MADE IN ITALY: A WEALTH OF KNOWLEDGE AND SKILLS
This brand label is symbolic of mastery in making things, which distinguishes Italians in the eyes of the rest of the world.
Even though the Italian system often struggles to communicate its strengths sufficiently, the made-in-Italy label really does offer added value when presenting Italian products abroad. As an Italian artisan, this is something I experience on a daily basis.
This label is synonymous worldwide with values such as high quality, originality, attention to detail and style, allowing Italian products to excel against international commercial competition.
It is of course widely known that Italians are lovers of good taste, and we like things done well. We are also a country of traditions and we pass on skills and knowledge to the future generations, which I believe is a distinctive and successful part of our way of working.

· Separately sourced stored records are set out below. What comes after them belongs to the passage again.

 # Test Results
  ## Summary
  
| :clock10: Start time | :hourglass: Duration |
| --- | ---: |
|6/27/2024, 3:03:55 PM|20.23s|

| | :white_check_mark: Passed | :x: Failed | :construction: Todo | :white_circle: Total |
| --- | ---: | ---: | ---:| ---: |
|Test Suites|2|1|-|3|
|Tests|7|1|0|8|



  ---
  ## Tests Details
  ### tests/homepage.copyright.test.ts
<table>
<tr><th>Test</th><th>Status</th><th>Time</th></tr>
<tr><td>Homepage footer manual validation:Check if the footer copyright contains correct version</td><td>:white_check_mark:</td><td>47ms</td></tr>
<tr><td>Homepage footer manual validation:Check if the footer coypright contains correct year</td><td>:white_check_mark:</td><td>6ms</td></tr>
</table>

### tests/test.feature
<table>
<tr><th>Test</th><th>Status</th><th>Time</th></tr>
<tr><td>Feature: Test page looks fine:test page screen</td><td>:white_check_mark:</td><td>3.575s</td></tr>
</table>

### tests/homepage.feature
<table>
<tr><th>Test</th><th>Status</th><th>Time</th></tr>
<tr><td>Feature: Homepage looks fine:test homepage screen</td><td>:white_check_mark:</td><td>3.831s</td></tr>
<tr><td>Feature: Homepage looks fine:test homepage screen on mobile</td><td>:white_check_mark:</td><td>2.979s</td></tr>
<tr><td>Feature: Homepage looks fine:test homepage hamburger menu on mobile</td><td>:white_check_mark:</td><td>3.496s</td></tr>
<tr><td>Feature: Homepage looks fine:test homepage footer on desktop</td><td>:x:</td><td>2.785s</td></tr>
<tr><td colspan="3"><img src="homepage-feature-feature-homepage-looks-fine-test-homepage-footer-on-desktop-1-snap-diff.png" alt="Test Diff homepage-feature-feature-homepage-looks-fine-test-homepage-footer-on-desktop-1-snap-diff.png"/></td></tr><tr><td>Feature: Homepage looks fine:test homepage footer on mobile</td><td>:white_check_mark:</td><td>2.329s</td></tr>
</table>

The Italian business network is made up of small and medium-sized enterprises, has a great deal of energy and really wants to make itself known. This is why the value of tradition, together with technological innovation, has taken the made-in-Italy label to the highly competitive global markets.
We have never been a patriotic nation, and here history really is only to be learned from, but I am convinced that in order to really make the most of the made-in-Italy idea, we need to be able depict the Italy made up of many different territories which all have different characteristics, flavours and stories to tell.
I recently read that the expression “made in Italy” used to have negative connotations; in the ‘60s it was a label given to Italian manufacturers by France and Germany, to single out products that had not been made in their own countries to their citizens.
But we are a nation that knows how to extract the good even out of something negative and today we can safely say that the opposite is true: Italian brands and products are highly regarded for their innovative design and quality materials.
Unfortunately, owing to a fall in turnover and periods of financial crisis, many Italian companies have delocalised their businesses over the years, sadly putting at risk those same high quality standards and our product identity.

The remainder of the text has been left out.